Current differences in app development on devices and controllers disappear. Devices and controllers will share a common programming environment – offering a unified development and deployment experience.
While SDN is moving from concept to reality, we notice that many deployments which focus on creating new network features interpret the role of the “controller” very pragmatically. In these deployments, the controller is not used as an independent layer of software which abstracts the entire underlying infrastructure as in the traditional view of SDN (see for example ONF’s SDN Definition). The pragmatic approach to network programming simply extends the distributed development environment of the network devices using a set of qualities offered by the controller. Developers move those components of their distributed apps to the controller that benefit from the logical centralization or the enhanced resources (CPU, memory) that a controller typically offers while keeping other components on the network devices. Example use cases fall into the categories of distributed network analytics, DDoS thread mitigation, or routing optimization based on performance measurements. What does this mean for our development environment?
The programming environments of device and controller are coming together, providing a common development and deployment experience. What was once a fully distributed development environment (in case you were used to develop networking features for routers and switches) or a fully centralized development environment (in case you were focused on a controller-only centralized approach) is now a hybrid development environment – combining device and controller functions. In there, the controller offers you packaged and pre-build logically centralized functions, extensions which provide hooks into the functionality of the individual network device, as well as a runtime environment offering capabilities such as high-availability, automatic scaling, and operations support features. Devices offer an equivalent environment local to the device. Now you can make the tradeoff of where you run certain components of your app purely based on the individual needs of the app (e.g. scale, performance), rather than being constrained by the development and deployment environment offered to you.

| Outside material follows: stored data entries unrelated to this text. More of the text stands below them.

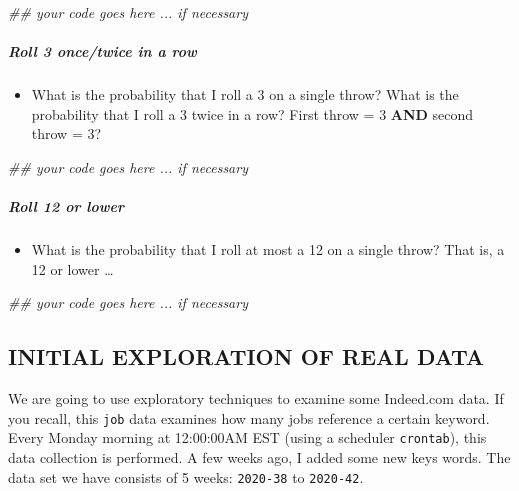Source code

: \documentclass[
]{article}
\newenvironment{Shaded}{\begin{snugshade}}{\end{snugshade}}
\newcommand{\CommentTok}[1]{\textcolor[rgb]{0.56,0.35,0.01}{\textit{#1}}}
\providecommand{\tightlist}{%
  \setlength{\itemsep}{0pt}\setlength{\parskip}{0pt}}
\begin{document}
\begin{Shaded}
\begin{Highlighting}[]
\CommentTok{\#\# your code goes here ... if necessary}
\end{Highlighting}
\end{Shaded}

\hypertarget{roll-3-oncetwice-in-a-row}{%
\subparagraph{\texorpdfstring{\textbf{Roll 3 once/twice in a
row}}{Roll 3 once/twice in a row}}\label{roll-3-oncetwice-in-a-row}}

\begin{itemize}
\tightlist
\item
  What is the probability that I roll a 3 on a single throw? What is the
  probability that I roll a 3 twice in a row? First throw = 3
  \textbf{AND} second throw = 3?
\end{itemize}

\begin{Shaded}
\begin{Highlighting}[]
\CommentTok{\#\# your code goes here ... if necessary}
\end{Highlighting}
\end{Shaded}

\hypertarget{roll-12-or-lower}{%
\subparagraph{\texorpdfstring{\textbf{Roll 12 or
lower}}{Roll 12 or lower}}\label{roll-12-or-lower}}

\begin{itemize}
\tightlist
\item
  What is the probability that I roll at most a 12 on a single throw?
  That is, a 12 or lower \ldots{}
\end{itemize}

\begin{Shaded}
\begin{Highlighting}[]
\CommentTok{\#\# your code goes here ... if necessary}
\end{Highlighting}
\end{Shaded}

\hypertarget{initial-exploration-of-real-data}{%
\subsection{INITIAL EXPLORATION OF REAL
DATA}\label{initial-exploration-of-real-data}}

We are going to use exploratory techniques to examine some Indeed.com
data. If you recall, this \texttt{job} data examines how many jobs
reference a certain keyword. Every Monday morning at 12:00:00AM EST
(using a scheduler \texttt{crontab}), this data collection is performed.
A few weeks ago, I added some new keys words. The data set we have
consists of 5 weeks: \texttt{2020-38} to \texttt{2020-42}.
\end{document}
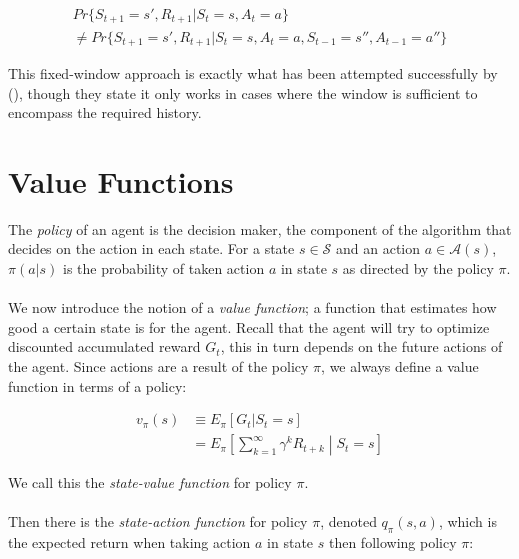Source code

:\begin{equation}
\begin{split}
Pr\{S_{t+1}=s', R_{t+1}| S_t = s, A_t = a\} \\
\neq Pr\{S_{t+1}=s', R_{t+1}| S_t = s, A_t = a, S_{t-1} = s'', A_{t-1}=a''\} 
\end{split}
\end{equation}

This fixed-window approach is exactly what has been attempted successfully by
\citeauthor{Lin1992a} (\citeyear{Lin1992a}),
though they state it only works in cases
where the window is sufficient to encompass the required history.

\section{Value Functions}
The \textit{policy} of an agent is the decision maker,
the component of the algorithm that decides on the action in each state.
For a state $s \in \mathcal{S}$
and an action $a \in \mathcal{A}(s)$,
$\pi(a|s)$ is the probability of taken action $a$ in state $s$
as directed by the policy $\pi$.

\paragraph{}
We now introduce the notion of a \textit{value function};
a function that estimates how good a certain state is for the agent.
Recall that the agent will try to optimize discounted accumulated reward $G_t$,
this in turn depends on the future actions of the agent.
Since actions are a result of the policy $\pi$,
we always define a value function in terms of a policy:

\begin{equation}
  \begin{split}
    v_\pi(s) &\equiv E_\pi[G_t | S_t = s] \\
    &= E_\pi \left[ \sum^\infty_{k=1}\gamma^kR_{t+k} \middle| S_t = s \right]
  \end{split}
\end{equation}

We call this the \textit{state-value function} for policy $\pi$.

\paragraph{}
Then there is the \textit{state-action function} for policy $\pi$,
denoted $q_\pi(s,a)$,
which is the expected return when taking action $a$ in state $s$
then following policy $\pi$:

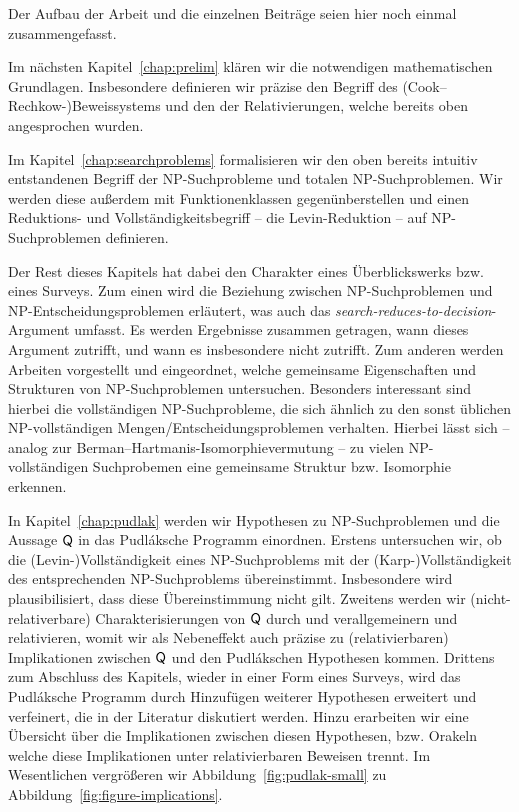 Der Aufbau der Arbeit und die einzelnen Beiträge seien hier noch einmal zusammengefasst.

Im nächsten Kapitel~\ref{chap:prelim} klären wir die notwendigen mathematischen Grundlagen. Insbesondere definieren wir präzise den Begriff des (Cook--Rechkow-)Beweissystems und den der Relativierungen, welche bereits oben angesprochen wurden.

Im Kapitel~\ref{chap:searchproblems} formalisieren wir den oben bereits intuitiv entstandenen Begriff der NP-Suchprobleme und totalen NP-Suchproblemen. 
Wir werden diese außerdem mit Funktionenklassen gegenünberstellen und einen Reduktions- und Vollständigkeitsbegriff -- die Levin-Reduktion -- auf NP-Suchproblemen definieren.

Der Rest dieses Kapitels hat dabei den Charakter eines Überblickswerks bzw. eines Surveys. 
Zum einen wird die Beziehung zwischen NP-Suchproblemen und NP-Entscheidungsproblemen erläutert, was auch das \emph{search-reduces-to-decision}-Argument umfasst. Es werden Ergebnisse zusammen getragen, wann dieses Argument zutrifft, und wann es insbesondere nicht zutrifft.
Zum anderen werden Arbeiten vorgestellt und eingeordnet, welche gemeinsame Eigenschaften und Strukturen von NP-Suchproblemen untersuchen. Besonders interessant sind hierbei die vollständigen NP-Suchprobleme, die sich ähnlich zu den sonst üblichen NP-vollständigen Mengen/Entscheidungsproblemen verhalten. Hierbei lässt sich -- analog zur Berman--Hartmanis-Isomorphievermutung -- zu vielen NP-vollständigen Suchprobemen eine gemeinsame Struktur bzw. Isomorphie erkennen.

In Kapitel~\ref{chap:pudlak} werden wir Hypothesen zu NP-Suchproblemen und die Aussage $\mathsf{Q}$ in das Pudláksche Programm einordnen. Erstens untersuchen wir, ob die (Levin-)Vollständigkeit eines NP-Suchproblems  mit der (Karp-)Vollständigkeit des entsprechenden NP-Suchproblems übereinstimmt. Insbesondere wird plausibilisiert, dass diese Übereinstimmung nicht gilt.
Zweitens werden wir (nicht-relativerbare) Charakterisierungen von $\mathsf{Q}$ durch \textcite{fenner_inverting_2003} und \textcite{messner_simulation_2001} verallgemeinern und relativieren, womit wir als Nebeneffekt auch präzise zu (relativierbaren) Implikationen zwischen $\mathsf{Q}$ und den Pudlákschen Hypothesen kommen.
Drittens zum Abschluss des Kapitels, wieder in einer Form eines Surveys, wird das Pudláksche Programm durch Hinzufügen weiterer Hypothesen erweitert und verfeinert, die in der Literatur diskutiert werden. Hinzu erarbeiten wir eine Übersicht über die Implikationen zwischen diesen Hypothesen, bzw. Orakeln welche diese Implikationen unter relativierbaren Beweisen trennt. Im Wesentlichen vergrößeren wir Abbildung~\ref{fig:pudlak-small} zu Abbildung~\ref{fig:figure-implications}.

A common development and deployment experience not only benefits the developer of distributed apps like the ones mentioned above. It also provides additional degrees of freedom to the developer of apps which apply only to a single network element. Those could for example be configuration plugins for Puppet or Chef. An app which would be hosted in a container on the network device itself for one deployment might be hosted on the controller for another deployment. When we develop new networking functions outside the core operating system, we choose to run them at the most appropriate place. The controller becomes a natural extension of the distributed development environment of the network devices. Can we have a common container for network functions spanning the devices and the controller?
Moving forward, the industry will make sure that we don’t constrain the controller to functionality around network wide abstractions and multi-protocol device access. We will complement our SDN ecosystem with an ability to offer a common development and deployment experience across devices and controller. A path worthwhile exploring is to adapt the container concept that we have for operating systems to the needs of network apps.